Upon completion of the project, the School will share a public visitation schedule and hours, along with the system by which neighbors, neighboring schools and members of the public may reserve time to experience the Skyspace. Access to the Skyspace will be free of charge.

A Skyspace Many Years in the Making




In 2007, Turrell delivered the School's annual Peace Week Lecture, and spoke about attaining peace through environmental justice and equity. In the following years, Lauder and Turrell maintained a friendly relationship. In 2014, Lauder invited Turrell to Friends to discuss the possibility of an art installation.

“I was anticipating an interior light installation,” Lauder said, “but the moment James arrived he said, 'Take me to the roof!' Once he saw the unobstructed view of the sky above our buildings, the vision for the Friends Seminary Skyspace began.”

In 2015, the Skyspace was reviewed and approved by the City’s Landmarks Preservation Commission, as part of the School’s Campus Redevelopment Project, which began in 2016 and was completed in 2019. In 2020, the Department of Buildings reviewed and approved the Skyspace’s design and installation plans, and in 2022, the Landmarks Preservation Commission reaffirmed approval.
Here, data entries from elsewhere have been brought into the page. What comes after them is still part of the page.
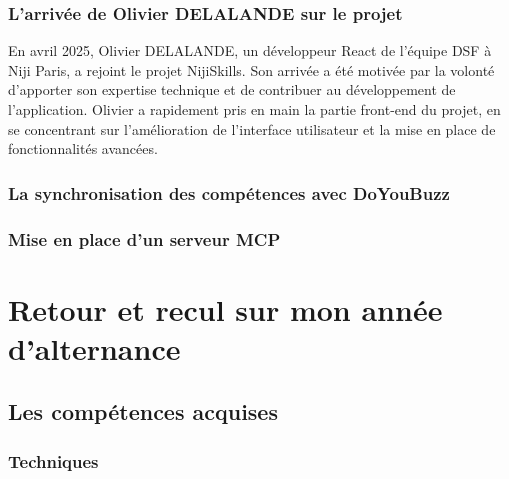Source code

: \documentclass[12pt]{article}
\begin{document}
\subsubsection{L'arrivée de Olivier DELALANDE sur le projet}
En avril 2025, Olivier DELALANDE, un développeur React de l'équipe DSF à Niji Paris, a rejoint le projet NijiSkills. Son arrivée a été motivée par la volonté d'apporter son expertise technique et de contribuer au développement de l'application. Olivier a rapidement pris en main la partie front-end du projet, en se concentrant sur l'amélioration de l'interface utilisateur et la mise en place de fonctionnalités avancées.
\subsubsection{La synchronisation des compétences avec DoYouBuzz}
\subsubsection{Mise en place d'un serveur MCP}

\section{Retour et recul sur mon année d'alternance}
\subsection{Les compétences acquises}
\subsubsection{Techniques}
\subsubsection{}
\end{document}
The cost to develop and construct the Skyspace, and to establish an endowment for its care and maintenance, is approximately $4.5 million. Funding was raised by donors within the Friends community with a special interest in supporting this installation. In addition to donating the design of the Skyspace to the School, Turrell donated a hologram, which was sold, with the proceeds going directly to the construction of the Skyspace.

“I am grateful to the special group of parents and alumni for their steadfast enthusiasm and passion for making James Turrell’s brilliant work accessible to our students, community and city. They have made a lasting contribution to not only Friends Seminary but also to the City of New York,” Lauder said.

James Turrell

Beginning his art career in the 1960s, James Turrell’s work is primarily an exploration of light and space. By making light the subject of the revelation, Turrell’s work challenges the very nature of how and what is perceived and, in particular, how what is perceived affects and forms the reality lived. One part meditative and another confounding, Turrell’s works heighten the viewer’s very sense of seeing and places the viewer in a realm of direct experience.

Residing in Flagstaff, Arizona, Turrell is working on Roden Crater, an artwork of large scale within a volcanic cinder cone in the Painted Desert region of Northern Arizona. Representing the culmination of the artist’s lifelong work in the field of human visual and psychological perception, Roden Crater is Turrell’s magnum opus. It is a work that, in addition to being monument land art, functions as a naked-eye observatory of celestial and planetary events in the setting of our galaxy.

Turrell’s work has been exhibited in art institutions across the world, including the Guggenheim Museum in New York; the Whitney Museum of American Art in New York; the Los Angeles County Museum of Art; MASS MoCA in North Adams; the Stedelijk Museum in Amsterdam; the Israel Museum in Jerusalem; the Kunstmuseum in Wolfsburg; the National Gallery of Art in Canberra; and the Chichu Art Museum on Naoshima Island.

Turrell is the recipient of several prestigious awards, including the MacArthur Foundation Fellowship (1984) and the National Medal of Arts (2013).